Brandie Berrong is a real estate agent based in East Tennessee, serving clients throughout Maryville, Knoxville, Gatlinburg, The Great Smoky Mountains, and the surrounding areas. She works with Realty Executives Associates, the top brokerage in the region, and has built her business around a straightforward idea: that buying or selling a home should feel less like a transaction and more like a partnership.
Originally from Nashville and raised in Maryville, Brandie spent much of her childhood moving for her father’s career. That experience shaped how she thinks about home. For some people, home means stability. For others, it is where life’s milestones are celebrated, or simply a quiet place to watch the sunset. There is no single definition, and she learned early that one size does not fit all. That belief now sits at the center of how she serves her clients.
From Mortgage Lending to Real Estate
Before becoming an agent, Brandie worked in mortgage lending. That background gave her a strong grasp of both the financial and emotional sides of buying a home. She understands the numbers, but she also understands the weight of the decision. Today, that perspective allows her to walk clients through everything from contract to closing with clarity and confidence. Rather than pushing people toward a particular property or timeline, she helps them figure out what home actually means to them.
Stepping Out on Her Own
Brandie has been a consistent top producer at her company for six years running. She has sold over 270 homes in the past seven years, and in 2025, she earned the top producer diamond award from Realty Executives Associates. It was a goal she had set for herself for a long time, and reaching it required doing things differently.

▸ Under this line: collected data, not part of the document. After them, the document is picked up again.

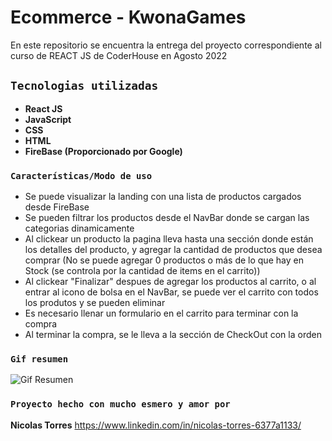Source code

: # Ecommerce - KwonaGames

En este repositorio se encuentra la entrega del proyecto correspondiente al curso de REACT JS de CoderHouse en Agosto 2022

## `Tecnologias utilizadas`

* **React JS**
* **JavaScript**
* **CSS**
* **HTML**
* **FireBase (Proporcionado por Google)**

### `Características/Modo de uso`

* Se puede visualizar la landing con una lista de productos cargados desde FireBase
* Se pueden filtrar los productos desde el NavBar donde se cargan las categorias dinamicamente
* Al clickear un producto la pagina lleva hasta una sección donde están los detalles del producto, y agregar la cantidad de productos que desea comprar (No se puede agregar 0 productos o más de lo que hay en Stock (se controla por la cantidad de items en el carrito))
* Al clickear "Finalizar" despues de agregar los productos al carrito, o al entrar al icono de bolsa en el NavBar, se puede ver el carrito con todos los produtos y se pueden eliminar
* Es necesario llenar un formulario en el carrito para terminar con la compra
* Al terminar la compra, se le lleva a la sección de CheckOut con la orden


### `Gif resumen`

![Gif Resumen](./src/assets/images/VideoResumen-KwonaGames.gif)



### `Proyecto hecho con mucho esmero y amor por`


**Nicolas Torres**
https://www.linkedin.com/in/nicolas-torres-6377a1133/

Her path to this point was intentional. She spent five years working on a team, seeking out experience and learning from complex scenarios at a high level. That foundation gave her the skills and confidence to eventually step out on her own. In her first year as a solo agent, she had one of the most successful production years of her career. Her transition reflects a larger trend in the industry: agents moving from team-dependent structures to building independent, relationship-driven businesses backed by strong brokerage support.
A Low-Pressure Approach

What sets Brandie apart is her commitment to being a low-pressure presence in an industry that often feels anything but. She describes her approach as relationship first, with success measured not by a single sale but by long-term trust. Whether someone is buying their first home, looking at lakefront property, or investing in the Great Smoky Mountains, she wants to be the advisor they return to at every stage of life.
At the most basic level, every client she works with is trying to solve the same problem: how to get from point A to point B. That might mean turning the idea of buying a home into reality, or navigating a sale without the stress taking over. What often stands in the way is uncertainty and the fear that the process will become overwhelming. Brandie addresses that by thinking several steps ahead. She knows where transactions tend to break down, where stress builds, and where opportunities are missed. Her goal is to anticipate challenges before they arise and solve problems before they escalate. For her, the ideal outcome is not just a successful closing but an experience that feels seamless, honest, resourceful, and even enjoyable.
Rooted in East Tennessee
Outside of work, Brandie is a mother to her nine-year-old daughter, Camden. They spend weekends at local events, cheering on the Tennessee Volunteers, and embracing the rhythm of East Tennessee life. She is deeply rooted in the same community she serves, which adds a personal dimension to her work. By combining the training and resources of a market-leading firm with a highly personalized approach, she has been able to grow her business without sacrificing the quality of experience she provides.
For Brandie, real estate is not just a career. It is a way of building something meaningful in the place she calls home. She sees it as both a responsibility and a privilege to help others find what home means to them.